E a noite se passou com nós duas conversando. Namorando, cheguei em casa quase três da manhã segurando minha caixa de presentes, após deixá-la na porta de casa.

Priscila me encanta em cada detalhe, cada sorriso… Cada beijo.

Eu queria tanto ter me entregado a ela, mas, eu não saberia como, eu preciso me resolver psicologicamente primeiro, mesmo depois de doze anos, tem feridas que não aparecem… Tem feridas que não cicatrizam também.

Abri a caixa mais uma vez, queria olhar melhor tudo, a nossa foto foi a tirada na estufa. E outras fotos de nós duas no aniversário dela, ou fazendo careta.

Somo um casal bonito., pensei em voz alta.

Me deitei na cama, e abri sua carta.

“ Feliz um mês de namoro, espero que tenha gostado do meu presente. Maria, eu queria te dizer do fundo do meu coração, que você é o meu maior presente. Sabe, como você mesma disse, eu já tive outros relacionamentos, já vivi outras coisas, mas, eu nunca vivi o que eu vivo com você, e não acho que é pelo fato de você ser uma nobre, não é o fato de você ter esse jeitinho de falar todo certinho. Nem é pelo seu jeito todo meigo e forte. Mas é porque é você. Independentemente de títulos de nobreza, é você. Eu sou muito sortuda por você ter me olhado naquela roda de samba, me olhado tanto que me fez no meio de toda aquela gente, te notar no cantinho da parede. Saiba que, está tudo bem não termos aquela rotina de fim de semana de casal. Está tudo bem, sério. Porque no fundo, a gente não precisa estar colada para estar juntas. Sabe, tem uma música que me faz lembrar de você, ela é em inglês, mas, escrevi um trechinho para você aqui.
“ Sim, você tudo o que preciso; É você, amor;
E eu sou uma idiota apaixonada pelo jeito que você se move, amor;
E eu poderia tentar fugir, mas seria inútil; A culpa é sua;
Apenas uma dose de você e eu soube que eu nunca seria a mesma”
Você me faz sentir assim, Maria… Te adoro, sinta-se beijada. Da sua, sempre sua. Priscila.”

Um beijo de batom no papel. Beijei o papel de volta. Sorrindo como uma idiota. Acho que posso flutuar.
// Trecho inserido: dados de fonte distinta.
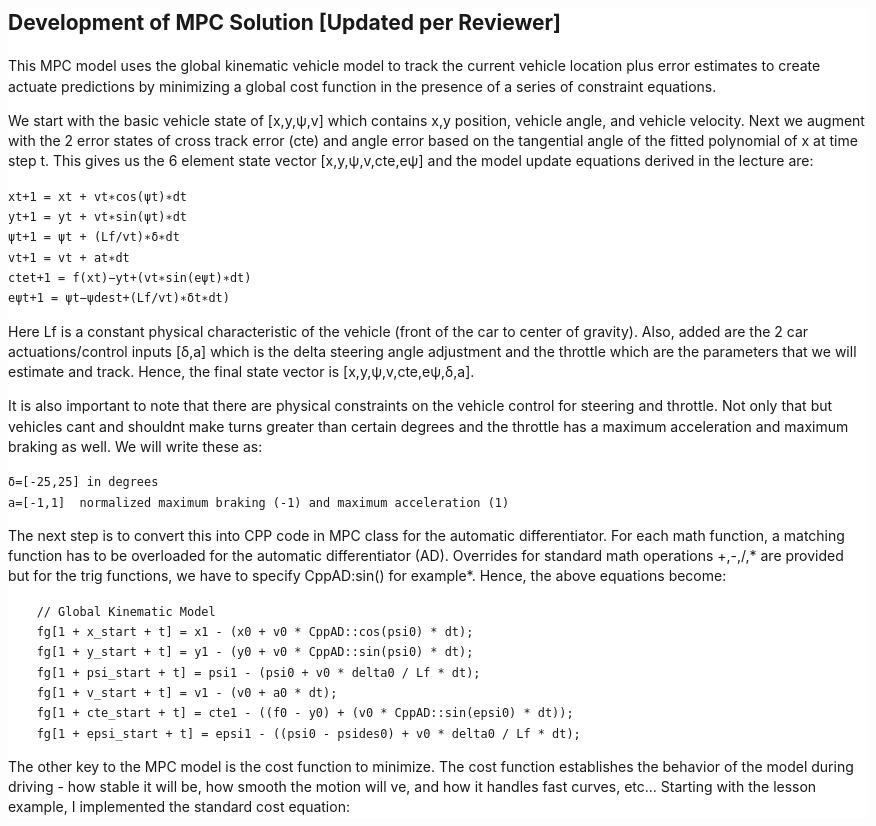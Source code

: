
## Development of MPC Solution [Updated per Reviewer]

This MPC model uses the global kinematic vehicle model to track the current vehicle location plus error estimates to create actuate predictions by minimizing a global cost function in the presence of a series of constraint equations.

We start with the basic vehicle state of [x,y,ψ,v] which contains x,y position, vehicle angle, and vehicle velocity. Next we augment with the 2 error states of cross track error (cte) and angle error based on the tangential angle of the fitted polynomial of x at time step t. This gives us the 6 element state vector [x,y,ψ,v,cte,eψ] and the model update equations derived in the lecture are:


    xt+1 = xt + vt∗cos(ψt)∗dt
    yt+1 = yt + vt∗sin(ψt)∗dt
    ψt+1 = ψt + (Lf/vt)∗δ∗dt
    vt+1 = vt + at∗dt
    ctet+1 = f(xt)−yt+(vt∗sin(eψt)∗dt)  
    eψt+1 = ψt−ψdest+(Lf/vt)∗δt∗dt)


Here Lf is a constant physical characteristic of the vehicle (front of the car to center of gravity).  Also, added are the 2 car actuations/control inputs [δ,a] which is the delta steering angle adjustment and the throttle which are the parameters that we will estimate and track.  Hence, the final state vector is [x,y,ψ,v,cte,eψ,δ,a]. 

It is also important to note that there are physical constraints on the vehicle control for steering and throttle.  Not only that but vehicles cant and shouldnt make turns greater than certain degrees and the throttle has a maximum acceleration and maximum braking as well.  We will write these as:


    δ=[-25,25] in degrees
    a=[-1,1]  normalized maximum braking (-1) and maximum acceleration (1)


The next step is to convert this into CPP code in MPC class for the automatic differentiator.  For each math function, a matching function has to be overloaded for the automatic differentiator (AD). Overrides for standard math operations +,-,/,* are provided but for the trig functions, we have to specify CppAD:sin() for example*.  Hence, the above equations become:  



```
    // Global Kinematic Model
    fg[1 + x_start + t] = x1 - (x0 + v0 * CppAD::cos(psi0) * dt);
    fg[1 + y_start + t] = y1 - (y0 + v0 * CppAD::sin(psi0) * dt);
    fg[1 + psi_start + t] = psi1 - (psi0 + v0 * delta0 / Lf * dt);
    fg[1 + v_start + t] = v1 - (v0 + a0 * dt);
    fg[1 + cte_start + t] = cte1 - ((f0 - y0) + (v0 * CppAD::sin(epsi0) * dt));
    fg[1 + epsi_start + t] = epsi1 - ((psi0 - psides0) + v0 * delta0 / Lf * dt);
```



The other key to the MPC model is the cost function to minimize. The cost function establishes the behavior of the model during driving - how stable it will be, how smooth the motion will ve, and how it handles fast curves, etc... Starting with the lesson example, I implemented the standard cost equation:


[//]: # (Image References)
[image1]: ./outputimage/MPCOutputRunat50Still001.jpg "Result"
[image2]: ./outputimage/MPCOutputRunat50Still002.jpg "Result"
[image3]: ./outputimage/MPCOutputRunat50Still003.jpg "Result"
[image4]: ./outputimage/MPCOutputRunat50Still004.jpg "Result"
[image5]: ./outputimage/MPCOutputRunat50ErrorStill001.jpg "Result"
[image6]: ./outputimage/MPCOutputRunat50ErrorStill002.jpg "Result"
Minha intenção era acordar tarde, aproveitar meu dia de folga, mas, Carlos entrou desesperado nem se importando com meus trajes.

– Princesa, perdão mas é caso urgente… A família da Priscila. – Carlos estava visivelmente desesperado.

– O que tem eles? – Dei um pulo da cama.

– O Rei mandou o Marechal até a casa deles, para pedir que se afastem de você. O Marechal levou mais dois com eles, eu não podia impedir. Eu tentei, entrei na frente, mas ele me apontou uma arma. O rei deu ordem para acabar com a família dela e por a casa abaixo. Vão destruir tudo. Eu não consegui impedir.

– Quando foi isso?

– Agora, eu dei a volta correndo.

Eu vou atrás dele.

– Eu vou junto.

– Fique se não o rei vai lhe punir.- Vesti a primeira coisa que achei em minha frente e sai sem falar nada. Peguei minha moto e fiz um atalho para tentar chegar rápido.

Chegando na comunidade as pessoas ficaram observando.

Por sorte cheguei quase que junto do carro. O Marechal nem avisou que entraria, e já derrubou a porta com o pé, escutei os gritos e entrei correndo de capacete e tudo.

– Onde pensa que vai. – Um dos guardas falou enquanto pegava no meu braço. Retirei o capacete com dificuldade. – Princesa, perdão. – Ele me soltou na hora.

– Sai do meu caminho. – Ele saiu sem dizer nada.

– Marechal, pare agora! – Quando olhei o general estava indo em direção ao pai de Priscila que estava pronto para defender sua família com um pedaço de cadeira nas mãos.